Items from a dataset:
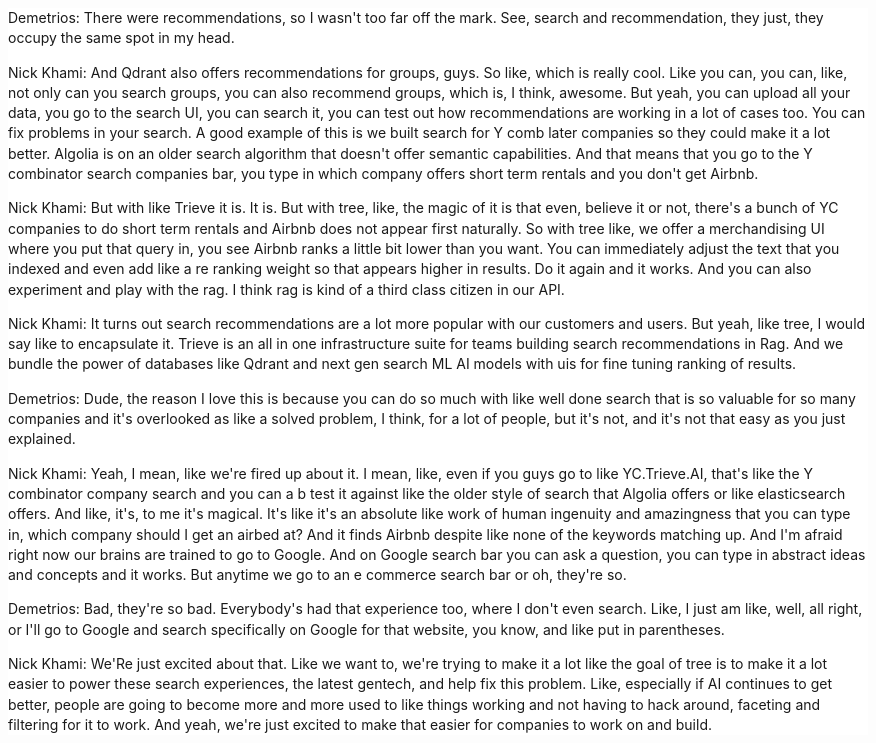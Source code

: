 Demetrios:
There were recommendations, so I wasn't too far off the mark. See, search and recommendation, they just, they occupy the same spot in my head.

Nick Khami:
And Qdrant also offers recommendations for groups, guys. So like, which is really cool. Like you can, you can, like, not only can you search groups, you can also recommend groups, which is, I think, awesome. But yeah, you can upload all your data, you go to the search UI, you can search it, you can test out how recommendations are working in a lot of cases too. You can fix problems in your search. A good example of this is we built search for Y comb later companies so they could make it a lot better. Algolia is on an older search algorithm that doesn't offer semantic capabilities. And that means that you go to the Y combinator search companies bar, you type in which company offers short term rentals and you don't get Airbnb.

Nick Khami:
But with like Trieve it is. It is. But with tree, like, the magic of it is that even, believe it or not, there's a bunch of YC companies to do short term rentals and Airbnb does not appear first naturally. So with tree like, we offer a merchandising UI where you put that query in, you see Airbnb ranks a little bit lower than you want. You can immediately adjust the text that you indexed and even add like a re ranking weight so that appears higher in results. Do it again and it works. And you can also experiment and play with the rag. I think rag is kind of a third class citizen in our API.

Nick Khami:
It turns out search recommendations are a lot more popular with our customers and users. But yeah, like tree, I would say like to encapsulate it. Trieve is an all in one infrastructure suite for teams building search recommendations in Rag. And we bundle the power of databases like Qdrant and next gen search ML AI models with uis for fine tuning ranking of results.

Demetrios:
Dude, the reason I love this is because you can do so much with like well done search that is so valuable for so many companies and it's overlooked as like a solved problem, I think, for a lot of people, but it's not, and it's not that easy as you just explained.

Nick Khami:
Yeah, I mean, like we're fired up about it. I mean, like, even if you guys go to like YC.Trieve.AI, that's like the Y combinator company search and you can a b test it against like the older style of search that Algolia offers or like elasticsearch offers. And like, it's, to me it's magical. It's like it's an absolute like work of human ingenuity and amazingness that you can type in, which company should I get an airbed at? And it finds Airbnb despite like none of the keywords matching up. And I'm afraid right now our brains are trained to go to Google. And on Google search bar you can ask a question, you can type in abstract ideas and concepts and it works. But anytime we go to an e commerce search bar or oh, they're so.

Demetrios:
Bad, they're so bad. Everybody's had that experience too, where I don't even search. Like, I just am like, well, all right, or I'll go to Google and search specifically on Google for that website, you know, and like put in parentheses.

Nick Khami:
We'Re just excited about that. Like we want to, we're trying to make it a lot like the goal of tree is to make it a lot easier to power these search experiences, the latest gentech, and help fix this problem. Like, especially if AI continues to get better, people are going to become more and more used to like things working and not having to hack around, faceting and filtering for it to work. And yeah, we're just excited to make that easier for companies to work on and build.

Work to complete >>
All lines in the records that contain "want" are to be copied and returned.

Response to this exercise >>
But with like Trieve it is. It is. But with tree, like, the magic of it is that even, believe it or not, there's a bunch of YC companies to do short term rentals and Airbnb does not appear first naturally. So with tree like, we offer a merchandising UI where you put that query in, you see Airbnb ranks a little bit lower than you want. You can immediately adjust the text that you indexed and even add like a re ranking weight so that appears higher in results. Do it again and it works. And you can also experiment and play with the rag. I think rag is kind of a third class citizen in our API.
We'Re just excited about that. Like we want to, we're trying to make it a lot like the goal of tree is to make it a lot easier to power these search experiences, the latest gentech, and help fix this problem. Like, especially if AI continues to get better, people are going to become more and more used to like things working and not having to hack around, faceting and filtering for it to work. And yeah, we're just excited to make that easier for companies to work on and build.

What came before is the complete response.